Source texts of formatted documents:
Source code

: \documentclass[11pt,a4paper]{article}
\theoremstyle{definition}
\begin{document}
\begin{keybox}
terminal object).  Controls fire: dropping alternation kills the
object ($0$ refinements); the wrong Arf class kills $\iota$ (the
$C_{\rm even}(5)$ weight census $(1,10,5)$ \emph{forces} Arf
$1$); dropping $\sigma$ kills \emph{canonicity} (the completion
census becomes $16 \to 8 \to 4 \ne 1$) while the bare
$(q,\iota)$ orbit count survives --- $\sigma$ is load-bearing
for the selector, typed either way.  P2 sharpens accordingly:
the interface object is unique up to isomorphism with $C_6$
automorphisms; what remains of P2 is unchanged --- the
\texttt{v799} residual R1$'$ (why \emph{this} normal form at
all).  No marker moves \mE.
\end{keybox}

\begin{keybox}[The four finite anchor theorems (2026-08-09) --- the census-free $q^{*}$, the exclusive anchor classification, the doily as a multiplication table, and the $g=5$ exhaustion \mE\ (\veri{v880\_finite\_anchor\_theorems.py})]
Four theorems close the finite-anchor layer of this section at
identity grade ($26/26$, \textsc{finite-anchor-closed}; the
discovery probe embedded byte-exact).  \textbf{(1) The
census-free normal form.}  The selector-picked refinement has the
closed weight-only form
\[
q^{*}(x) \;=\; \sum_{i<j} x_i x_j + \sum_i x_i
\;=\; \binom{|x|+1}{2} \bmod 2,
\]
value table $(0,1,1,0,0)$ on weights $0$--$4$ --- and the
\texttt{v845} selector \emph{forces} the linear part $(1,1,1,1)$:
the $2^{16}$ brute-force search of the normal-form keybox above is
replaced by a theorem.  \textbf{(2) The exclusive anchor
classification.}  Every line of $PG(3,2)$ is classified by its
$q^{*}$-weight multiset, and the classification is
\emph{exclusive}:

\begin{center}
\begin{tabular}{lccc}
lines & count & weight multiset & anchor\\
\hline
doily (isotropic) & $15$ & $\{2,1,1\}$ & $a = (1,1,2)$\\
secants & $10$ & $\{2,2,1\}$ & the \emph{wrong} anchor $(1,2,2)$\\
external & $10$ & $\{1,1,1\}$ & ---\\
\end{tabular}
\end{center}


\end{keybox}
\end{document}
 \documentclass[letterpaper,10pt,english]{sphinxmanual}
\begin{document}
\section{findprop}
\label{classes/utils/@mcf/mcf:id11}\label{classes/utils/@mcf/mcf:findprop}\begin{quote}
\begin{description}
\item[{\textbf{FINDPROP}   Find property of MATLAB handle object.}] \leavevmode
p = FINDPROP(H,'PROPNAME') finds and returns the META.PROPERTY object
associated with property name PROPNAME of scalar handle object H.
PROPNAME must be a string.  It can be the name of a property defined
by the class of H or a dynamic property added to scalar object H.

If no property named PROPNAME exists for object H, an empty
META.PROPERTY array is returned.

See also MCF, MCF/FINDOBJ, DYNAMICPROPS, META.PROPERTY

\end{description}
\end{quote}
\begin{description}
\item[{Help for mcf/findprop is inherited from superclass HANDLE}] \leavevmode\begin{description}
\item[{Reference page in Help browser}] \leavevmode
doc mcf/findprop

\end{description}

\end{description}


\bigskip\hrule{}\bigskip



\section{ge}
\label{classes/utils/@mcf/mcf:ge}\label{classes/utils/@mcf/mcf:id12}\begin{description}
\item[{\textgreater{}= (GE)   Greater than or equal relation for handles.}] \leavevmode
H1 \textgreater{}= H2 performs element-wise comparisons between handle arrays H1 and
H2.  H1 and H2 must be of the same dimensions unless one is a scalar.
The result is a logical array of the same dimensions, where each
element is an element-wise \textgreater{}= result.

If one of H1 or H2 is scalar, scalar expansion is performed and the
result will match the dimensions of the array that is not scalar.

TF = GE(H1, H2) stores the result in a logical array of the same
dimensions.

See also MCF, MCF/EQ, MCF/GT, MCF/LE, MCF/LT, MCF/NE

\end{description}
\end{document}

* [Problem details]:
Write out the lines above exactly, but only from the one containing "arrays H1 and" through the last one.

* [Response area]:
H1 \textgreater{}= H2 performs element-wise comparisons between handle arrays H1 and
H2.  H1 and H2 must be of the same dimensions unless one is a scalar.
The result is a logical array of the same dimensions, where each
element is an element-wise \textgreater{}= result.

If one of H1 or H2 is scalar, scalar expansion is performed and the
result will match the dimensions of the array that is not scalar.

TF = GE(H1, H2) stores the result in a logical array of the same
dimensions.

See also MCF, MCF/EQ, MCF/GT, MCF/LE, MCF/LT, MCF/NE

\end{description}
\end{document}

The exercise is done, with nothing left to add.